自動車保険を決める前に確認して欲しい、ゴールド免許割引や新車割引などの割引制度について

投稿日:2017年10月1日

個人向けの自動車保険についての今回でシリーズ4回目となりました!今回は自動車保険の各種割引制度について詳しくお話したいと思います。自動車保険料が高いと家計への影響も大きくなります。割引についてより詳しく知っていただくことで保険料の負担軽減、そして少しでも家計のご負担が減れば…との視点でお話させていただきたいと思います。ご契約するお客さまの自動車・契約条件にあわせて割引が適用されることがあります。各社共通の代表的な割引についてお話したいと思います。

ゴールド免許割引について

自動車保険の契約期間の初日の時点で、記名被保険者(契約者ではありません、あくまで記名被保険者です)が保有している運転免許証の色がゴールドであれば「ゴールド免許割引」が適用され保険料が割引されます。
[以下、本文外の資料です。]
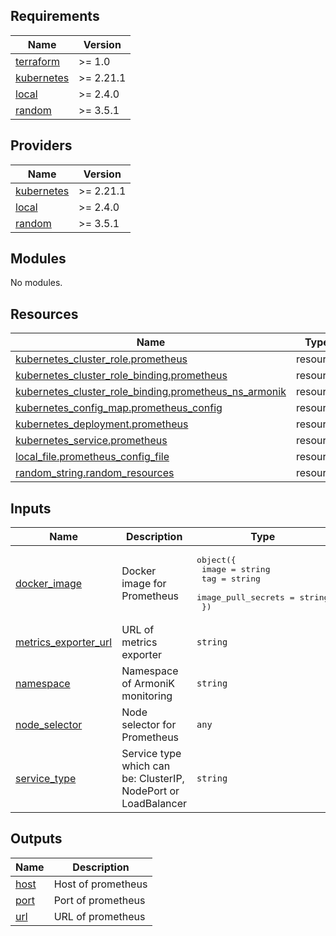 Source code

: <!-- BEGIN_TF_DOCS -->
## Requirements

| Name | Version |
|------|---------|
| <a name="requirement_terraform"></a> [terraform](#requirement\_terraform) | >= 1.0 |
| <a name="requirement_kubernetes"></a> [kubernetes](#requirement\_kubernetes) | >= 2.21.1 |
| <a name="requirement_local"></a> [local](#requirement\_local) | >= 2.4.0 |
| <a name="requirement_random"></a> [random](#requirement\_random) | >= 3.5.1 |

## Providers

| Name | Version |
|------|---------|
| <a name="provider_kubernetes"></a> [kubernetes](#provider\_kubernetes) | >= 2.21.1 |
| <a name="provider_local"></a> [local](#provider\_local) | >= 2.4.0 |
| <a name="provider_random"></a> [random](#provider\_random) | >= 3.5.1 |

## Modules

No modules.

## Resources

| Name | Type |
|------|------|
| [kubernetes_cluster_role.prometheus](https://registry.terraform.io/providers/hashicorp/kubernetes/latest/docs/resources/cluster_role) | resource |
| [kubernetes_cluster_role_binding.prometheus](https://registry.terraform.io/providers/hashicorp/kubernetes/latest/docs/resources/cluster_role_binding) | resource |
| [kubernetes_cluster_role_binding.prometheus_ns_armonik](https://registry.terraform.io/providers/hashicorp/kubernetes/latest/docs/resources/cluster_role_binding) | resource |
| [kubernetes_config_map.prometheus_config](https://registry.terraform.io/providers/hashicorp/kubernetes/latest/docs/resources/config_map) | resource |
| [kubernetes_deployment.prometheus](https://registry.terraform.io/providers/hashicorp/kubernetes/latest/docs/resources/deployment) | resource |
| [kubernetes_service.prometheus](https://registry.terraform.io/providers/hashicorp/kubernetes/latest/docs/resources/service) | resource |
| [local_file.prometheus_config_file](https://registry.terraform.io/providers/hashicorp/local/latest/docs/resources/file) | resource |
| [random_string.random_resources](https://registry.terraform.io/providers/hashicorp/random/latest/docs/resources/string) | resource |

## Inputs

| Name | Description | Type | Default | Required |
|------|-------------|------|---------|:--------:|
| <a name="input_docker_image"></a> [docker\_image](#input\_docker\_image) | Docker image for Prometheus | <pre>object({<br>    image              = string<br>    tag                = string<br>    image_pull_secrets = string<br>  })</pre> | n/a | yes |
| <a name="input_metrics_exporter_url"></a> [metrics\_exporter\_url](#input\_metrics\_exporter\_url) | URL of metrics exporter | `string` | n/a | yes |
| <a name="input_namespace"></a> [namespace](#input\_namespace) | Namespace of ArmoniK monitoring | `string` | n/a | yes |
| <a name="input_node_selector"></a> [node\_selector](#input\_node\_selector) | Node selector for Prometheus | `any` | `{}` | no |
| <a name="input_service_type"></a> [service\_type](#input\_service\_type) | Service type which can be: ClusterIP, NodePort or LoadBalancer | `string` | n/a | yes |

## Outputs

| Name | Description |
|------|-------------|
| <a name="output_host"></a> [host](#output\_host) | Host of prometheus |
| <a name="output_port"></a> [port](#output\_port) | Port of prometheus |
| <a name="output_url"></a> [url](#output\_url) | URL of prometheus |
<!-- END_TF_DOCS -->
運転免許証を今、皆さんお持ちですか?そうしましたらご自分の運転免許証を確認してみてください。

運転免許証の帯の色、そう「平成00年00月00日まで有効」と記された箇所がゴールドの色であればゴールド免許割引が適用されます。優良とも書かれていますよね。

ゴールド免許

前年の保険契約期間の初日の時点では免許証の色はブルーだったけど、保険期間が満期を迎え更改初日の時点でゴールドに更新されたのであれば代理店さんと自動車保険の更改手続きをする際に運転免許証を提示してゴールド免許であることを申告し「ゴールド免許割引」を適用した保険料で計算してもらいましょう。

割引率は各保険会社によって違いますが、だいたい10%前後の割引になります。

ゴールド免許割引適用に関して少々、複雑なケースがあります。運転免許証の更新手続きが可能な期間中に保険契約期間の初日を迎えてしまったというケースです。
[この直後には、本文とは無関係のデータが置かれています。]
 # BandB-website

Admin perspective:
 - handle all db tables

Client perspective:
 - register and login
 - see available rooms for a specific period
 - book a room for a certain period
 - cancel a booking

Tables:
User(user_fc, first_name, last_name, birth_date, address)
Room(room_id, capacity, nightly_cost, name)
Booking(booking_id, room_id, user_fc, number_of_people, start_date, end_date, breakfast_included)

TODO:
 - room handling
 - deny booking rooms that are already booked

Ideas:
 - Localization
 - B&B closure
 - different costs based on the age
以下のケースの場合、保険期間の初日の時点で運転免許証がブルーの色でも「ゴールド免許割引」が適用されますので覚えておくとよいでしょう。

  1.  運転免許証を更新すればゴールド免許を保有できるが、契約期間の初日時点でまだ更新していない場合
  2.  運転免許証を更新しなければゴールド免許を保有していたが、契約期間の初日時点で更新していた場合

運転免許証の更新手続き可能な期間は運転免許の有効期限が来る誕生日前後1ヶ月間となっています。免許を保持するのであればこの期間中に免許の更新手続きをしなくてはなりません。

今回お話する例はちょうどその更新手続き可能な期間に保険契約期間の初日と重なってしまったというケースになります。では具体例をお話しましょう。

運転免許証を更新すればゴールド免許だが、契約期間の初日でゴールド免許でない場合

例えば、誕生日が8月10日としますと7月10日~9月10日の間で免許証の更新手続きをする必要があります。そして次の自動車保険の契約期間の初日は8月1日とします。昨年の契約ではブルー免許のため保険料割引は適用されていません。

保険契約の手続きを7月1日にすることになったけれどまだ免許の更新手続きを期間ではないけれど、更新手続きをすればゴールド免許になることが分かっている場合はゴールド免許割引が適用されます。

更改手続きをする時点でまだ免許の色が確定していない場合は、一旦ブルーの色で保険の更改手続きをしておいて更新後はゴールド免許であることが確定した場合、変更手続きをして割引分を返戻してもらうという方法もありますのでご安心ください。

運転免許証を更新すれば本来ブルー免許だが、契約期間の初日がゴールド免許の場合

2.のケースですが、8月1日の保険更改初日時点で前年まではゴールド免許でしたがすでに運転免許証の更新をしたことによりブルーの色になった場合は、更新しなければ保険の更改初日時点ではゴールド免許であれば実はゴールド免許の割引が適用されます。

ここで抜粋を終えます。